What you print must match the data line for line.

Collection entries
=== Begin Enclosure ===

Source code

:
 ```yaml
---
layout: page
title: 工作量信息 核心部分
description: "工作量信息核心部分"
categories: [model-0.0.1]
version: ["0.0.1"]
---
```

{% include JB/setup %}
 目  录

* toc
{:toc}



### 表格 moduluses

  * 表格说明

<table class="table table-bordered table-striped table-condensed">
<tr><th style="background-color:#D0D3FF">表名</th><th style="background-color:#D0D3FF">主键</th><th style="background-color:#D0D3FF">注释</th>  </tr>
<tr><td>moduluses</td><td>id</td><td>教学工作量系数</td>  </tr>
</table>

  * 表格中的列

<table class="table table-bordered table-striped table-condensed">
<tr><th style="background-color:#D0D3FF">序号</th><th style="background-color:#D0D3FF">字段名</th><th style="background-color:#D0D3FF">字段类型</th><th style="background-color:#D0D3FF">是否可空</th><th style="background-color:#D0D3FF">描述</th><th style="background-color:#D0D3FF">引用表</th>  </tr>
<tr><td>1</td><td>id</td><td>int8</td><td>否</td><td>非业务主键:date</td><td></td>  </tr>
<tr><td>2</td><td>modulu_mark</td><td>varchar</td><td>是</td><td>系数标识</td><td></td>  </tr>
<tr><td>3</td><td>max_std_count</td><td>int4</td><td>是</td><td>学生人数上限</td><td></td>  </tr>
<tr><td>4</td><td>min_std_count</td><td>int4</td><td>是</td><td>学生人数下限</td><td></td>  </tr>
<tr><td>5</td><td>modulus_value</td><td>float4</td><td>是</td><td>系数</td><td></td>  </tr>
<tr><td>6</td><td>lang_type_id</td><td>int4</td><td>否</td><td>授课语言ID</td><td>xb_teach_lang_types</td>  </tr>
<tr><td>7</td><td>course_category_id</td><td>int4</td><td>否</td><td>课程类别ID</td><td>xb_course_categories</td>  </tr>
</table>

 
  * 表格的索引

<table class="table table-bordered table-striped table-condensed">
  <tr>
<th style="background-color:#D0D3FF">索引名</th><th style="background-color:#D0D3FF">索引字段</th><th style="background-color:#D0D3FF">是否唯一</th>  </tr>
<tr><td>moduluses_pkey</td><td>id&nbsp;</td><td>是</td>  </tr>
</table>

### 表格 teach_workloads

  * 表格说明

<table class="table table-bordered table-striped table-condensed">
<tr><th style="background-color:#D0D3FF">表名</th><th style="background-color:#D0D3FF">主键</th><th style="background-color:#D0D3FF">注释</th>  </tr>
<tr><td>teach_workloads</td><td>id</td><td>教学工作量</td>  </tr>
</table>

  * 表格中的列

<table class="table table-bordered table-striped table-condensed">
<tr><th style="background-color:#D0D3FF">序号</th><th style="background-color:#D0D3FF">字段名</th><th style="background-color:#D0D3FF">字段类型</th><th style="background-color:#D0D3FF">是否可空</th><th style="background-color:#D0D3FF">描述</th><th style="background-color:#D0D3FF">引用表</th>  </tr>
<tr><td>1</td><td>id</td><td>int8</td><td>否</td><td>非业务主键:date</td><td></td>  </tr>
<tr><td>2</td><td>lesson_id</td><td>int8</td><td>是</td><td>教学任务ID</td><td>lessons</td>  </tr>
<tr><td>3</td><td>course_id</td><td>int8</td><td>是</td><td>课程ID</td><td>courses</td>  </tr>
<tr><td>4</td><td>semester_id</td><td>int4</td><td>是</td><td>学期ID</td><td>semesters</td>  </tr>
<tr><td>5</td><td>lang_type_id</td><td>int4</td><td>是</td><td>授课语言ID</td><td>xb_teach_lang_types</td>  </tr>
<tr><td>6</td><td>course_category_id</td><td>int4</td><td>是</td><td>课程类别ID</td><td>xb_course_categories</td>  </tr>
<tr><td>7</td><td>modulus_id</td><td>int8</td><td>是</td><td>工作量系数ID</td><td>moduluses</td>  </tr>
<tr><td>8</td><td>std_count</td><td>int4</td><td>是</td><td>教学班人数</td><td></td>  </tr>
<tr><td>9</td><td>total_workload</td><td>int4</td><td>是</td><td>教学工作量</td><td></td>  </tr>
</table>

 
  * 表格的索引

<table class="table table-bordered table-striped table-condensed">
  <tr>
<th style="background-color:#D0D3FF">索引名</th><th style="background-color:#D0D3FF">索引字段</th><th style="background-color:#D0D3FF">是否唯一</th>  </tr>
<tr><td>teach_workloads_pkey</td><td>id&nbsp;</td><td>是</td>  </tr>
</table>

=== End Enclosure ===

Task result:
Source code

:
 ```yaml
---
layout: page
title: 工作量信息 核心部分
description: "工作量信息核心部分"
categories: [model-0.0.1]
version: ["0.0.1"]
---
```

{% include JB/setup %}
 目  录

* toc
{:toc}



### 表格 moduluses

  * 表格说明

<table class="table table-bordered table-striped table-condensed">
<tr><th style="background-color:#D0D3FF">表名</th><th style="background-color:#D0D3FF">主键</th><th style="background-color:#D0D3FF">注释</th>  </tr>
<tr><td>moduluses</td><td>id</td><td>教学工作量系数</td>  </tr>
</table>

  * 表格中的列

<table class="table table-bordered table-striped table-condensed">
<tr><th style="background-color:#D0D3FF">序号</th><th style="background-color:#D0D3FF">字段名</th><th style="background-color:#D0D3FF">字段类型</th><th style="background-color:#D0D3FF">是否可空</th><th style="background-color:#D0D3FF">描述</th><th style="background-color:#D0D3FF">引用表</th>  </tr>
<tr><td>1</td><td>id</td><td>int8</td><td>否</td><td>非业务主键:date</td><td></td>  </tr>
<tr><td>2</td><td>modulu_mark</td><td>varchar</td><td>是</td><td>系数标识</td><td></td>  </tr>
<tr><td>3</td><td>max_std_count</td><td>int4</td><td>是</td><td>学生人数上限</td><td></td>  </tr>
<tr><td>4</td><td>min_std_count</td><td>int4</td><td>是</td><td>学生人数下限</td><td></td>  </tr>
<tr><td>5</td><td>modulus_value</td><td>float4</td><td>是</td><td>系数</td><td></td>  </tr>
<tr><td>6</td><td>lang_type_id</td><td>int4</td><td>否</td><td>授课语言ID</td><td>xb_teach_lang_types</td>  </tr>
<tr><td>7</td><td>course_category_id</td><td>int4</td><td>否</td><td>课程类别ID</td><td>xb_course_categories</td>  </tr>
</table>

 
  * 表格的索引

<table class="table table-bordered table-striped table-condensed">
  <tr>
<th style="background-color:#D0D3FF">索引名</th><th style="background-color:#D0D3FF">索引字段</th><th style="background-color:#D0D3FF">是否唯一</th>  </tr>
<tr><td>moduluses_pkey</td><td>id&nbsp;</td><td>是</td>  </tr>
</table>

### 表格 teach_workloads

  * 表格说明

<table class="table table-bordered table-striped table-condensed">
<tr><th style="background-color:#D0D3FF">表名</th><th style="background-color:#D0D3FF">主键</th><th style="background-color:#D0D3FF">注释</th>  </tr>
<tr><td>teach_workloads</td><td>id</td><td>教学工作量</td>  </tr>
</table>

  * 表格中的列

<table class="table table-bordered table-striped table-condensed">
<tr><th style="background-color:#D0D3FF">序号</th><th style="background-color:#D0D3FF">字段名</th><th style="background-color:#D0D3FF">字段类型</th><th style="background-color:#D0D3FF">是否可空</th><th style="background-color:#D0D3FF">描述</th><th style="background-color:#D0D3FF">引用表</th>  </tr>
<tr><td>1</td><td>id</td><td>int8</td><td>否</td><td>非业务主键:date</td><td></td>  </tr>
<tr><td>2</td><td>lesson_id</td><td>int8</td><td>是</td><td>教学任务ID</td><td>lessons</td>  </tr>
<tr><td>3</td><td>course_id</td><td>int8</td><td>是</td><td>课程ID</td><td>courses</td>  </tr>
<tr><td>4</td><td>semester_id</td><td>int4</td><td>是</td><td>学期ID</td><td>semesters</td>  </tr>
<tr><td>5</td><td>lang_type_id</td><td>int4</td><td>是</td><td>授课语言ID</td><td>xb_teach_lang_types</td>  </tr>
<tr><td>6</td><td>course_category_id</td><td>int4</td><td>是</td><td>课程类别ID</td><td>xb_course_categories</td>  </tr>
<tr><td>7</td><td>modulus_id</td><td>int8</td><td>是</td><td>工作量系数ID</td><td>moduluses</td>  </tr>
<tr><td>8</td><td>std_count</td><td>int4</td><td>是</td><td>教学班人数</td><td></td>  </tr>
<tr><td>9</td><td>total_workload</td><td>int4</td><td>是</td><td>教学工作量</td><td></td>  </tr>
</table>

 
  * 表格的索引

<table class="table table-bordered table-striped table-condensed">
  <tr>
<th style="background-color:#D0D3FF">索引名</th><th style="background-color:#D0D3FF">索引字段</th><th style="background-color:#D0D3FF">是否唯一</th>  </tr>
<tr><td>teach_workloads_pkey</td><td>id&nbsp;</td><td>是</td>  </tr>
</table>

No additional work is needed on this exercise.